Dans Planète Terreur (2007), le second volet de « GrindHouse », réalisé par Robert Rodriguez, il incarne le violeur de Rose Mcgowen (Pam dans le film), qui finit par avoir les yeux crevés. Or, Rose Mcgowen est l’une des premières actrices hollywoodiennes a avoir libéré la parole sur les horreurs de Weinstein. En ce mettant ainsi en scène, Tarantino se défait de la posture du réalisateur démiurgique et montre sa pleine conscience des problèmes (déjà à l’époque) du rapport homme/femme. C’est toute cette posture qui a permis au réalisateur de balayer d’un revers de main toutes les attaques féministes qui ont pu lui être faites à la sortie de ces différents films.

Tarantino, créateur de la déesse vengeresse 

Malgré cela, le coté extrêmement manichéen des films de Quentin Tarantino évince la demi-mesure et encourage à diviser les spectateurs en deux parties bien distinctes : ceux qui trouvent que son cinéma est une hyper sexualisation de la femme et une mise en valeur obscène de la violence qui leur est faite, et ceux qui pensent au contraire qu’il s’agit d’un hymne à la féminité, à sa force et son indépendance face à l’oppression masculine. Il mettrait en valeur la capacité des femmes à se libérer mais surtout à se venger de ses oppresseurs.

Dans ses films, Tarantino fait le deuil d’un mouvement égalitaire né dans les années 70 à travers le monde, pour laisser place à un nouveau féminisme, plus violent et plus indépendant. Pour lui, le combat féministe pour l’égalité est révolu, il passe à un autre stade, celui du pouvoir féminin en terme de puissance et ascendance sur le masculin. C’est la raison pour laquelle ses personnages féminins qui traversent son espace filmique sont en situation de conflits permanents face à l’homme. Ce sont des femmes qui se battent, au sens le plus littéral du terme, et qui prennent part à la violence physique. Beatrix Kiddo dans Kill Bill,  Shosanna dans Inglorious Bastard ou le quatuor de femmes dans Boulevard de la Mort sont toutes animées par un désir de revanche.
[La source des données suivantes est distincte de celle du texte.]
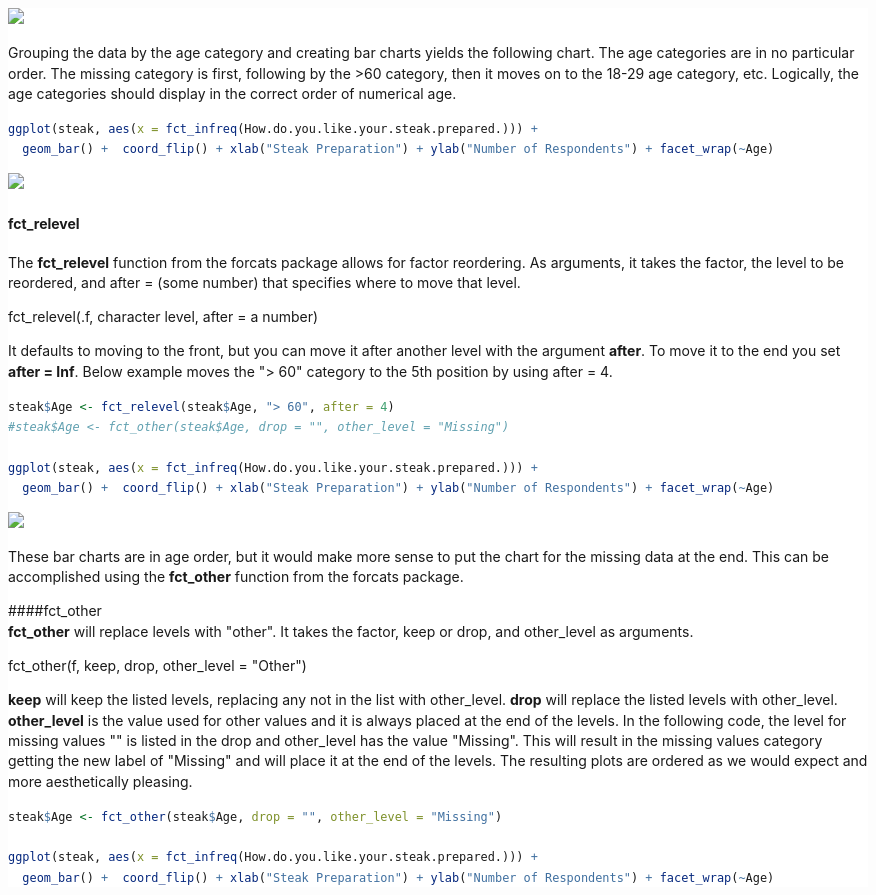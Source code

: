 ![](spiechocki_AlexanderNg_tidyverse_copy_files/figure-html/freq-1.png)

Grouping the data by the age category and creating bar charts yields the following chart.  The age categories are in no particular order.  The missing category is first, following by the >60 category, then it moves on to the 18-29 age category, etc.  Logically, the age categories should display in the correct order of numerical age.  

```r
ggplot(steak, aes(x = fct_infreq(How.do.you.like.your.steak.prepared.))) + 
  geom_bar() +  coord_flip() + xlab("Steak Preparation") + ylab("Number of Respondents") + facet_wrap(~Age)
```

![](spiechocki_AlexanderNg_tidyverse_copy_files/figure-html/age-1.png)

#### fct_relevel  
The **fct_relevel** function from the forcats package allows for factor reordering.  As arguments, it takes the factor, the level to be reordered, and after = (some number) that specifies where to move that level.  

fct_relevel(.f, character level, after = a number)  

It defaults to moving to the front, but you can move it after another level with the argument **after**. To move it to the end you set **after = Inf**.  Below example moves the "> 60" category to the 5th position by using after = 4.   

```r
steak$Age <- fct_relevel(steak$Age, "> 60", after = 4)
#steak$Age <- fct_other(steak$Age, drop = "", other_level = "Missing")

ggplot(steak, aes(x = fct_infreq(How.do.you.like.your.steak.prepared.))) + 
  geom_bar() +  coord_flip() + xlab("Steak Preparation") + ylab("Number of Respondents") + facet_wrap(~Age)
```

![](spiechocki_AlexanderNg_tidyverse_copy_files/figure-html/relevel-1.png)

These bar charts are in age order, but it would make more sense to put the chart for the missing data at the end.  This can be accomplished using the **fct_other** function from the forcats package.  

####fct_other  
**fct_other** will replace levels with "other".  It takes the factor, keep or drop, and other_level as arguments.  

fct_other(f, keep, drop, other_level = "Other")  

**keep** will keep the listed levels, replacing any not in the list with other_level.  **drop** will replace the listed levels with other_level.  **other_level** is the value used for other values and it is always placed at the end of the levels.  In the following code, the level for missing values "" is listed in the drop and other_level has the value "Missing".  This will result in the missing values category getting the new label of "Missing" and will place it at the end of the levels.  The resulting plots are ordered as we would expect and more aesthetically pleasing.   

```r
steak$Age <- fct_other(steak$Age, drop = "", other_level = "Missing")

ggplot(steak, aes(x = fct_infreq(How.do.you.like.your.steak.prepared.))) + 
  geom_bar() +  coord_flip() + xlab("Steak Preparation") + ylab("Number of Respondents") + facet_wrap(~Age)
```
On peut tout de même déplorer que ce pouvoir soit encore lié à la condition féminine, notamment dans Kill Bill, où tout est relié à sa maternité, et c’est finalement dans ses trois derniers films qu’il tente de s’en défaire. Il aurait pris conscience d’un nouveau bouleversement, et ses trois nouvelles héroïnes qui incarnent la féminité (Broomhilda dans Django Unchained, Daisie Domergue dans The Hateful Eight et Sharon Tate dans Once Upon a Time in… Hollywood) ne sont plus à la recherche du pouvoir, elles l’ont. En effet, il clôture sa période « vengeresse », et passe à un autre combat : le racisme, et c’est dans le western qu’il trouvera matière à le mener. L’univers de Tarantino n’est donc pas en antagonisme avec la notion de féminisme, mais il s’agit d’un féminisme plus figuratif qui s’interroge sur sa propre évolution.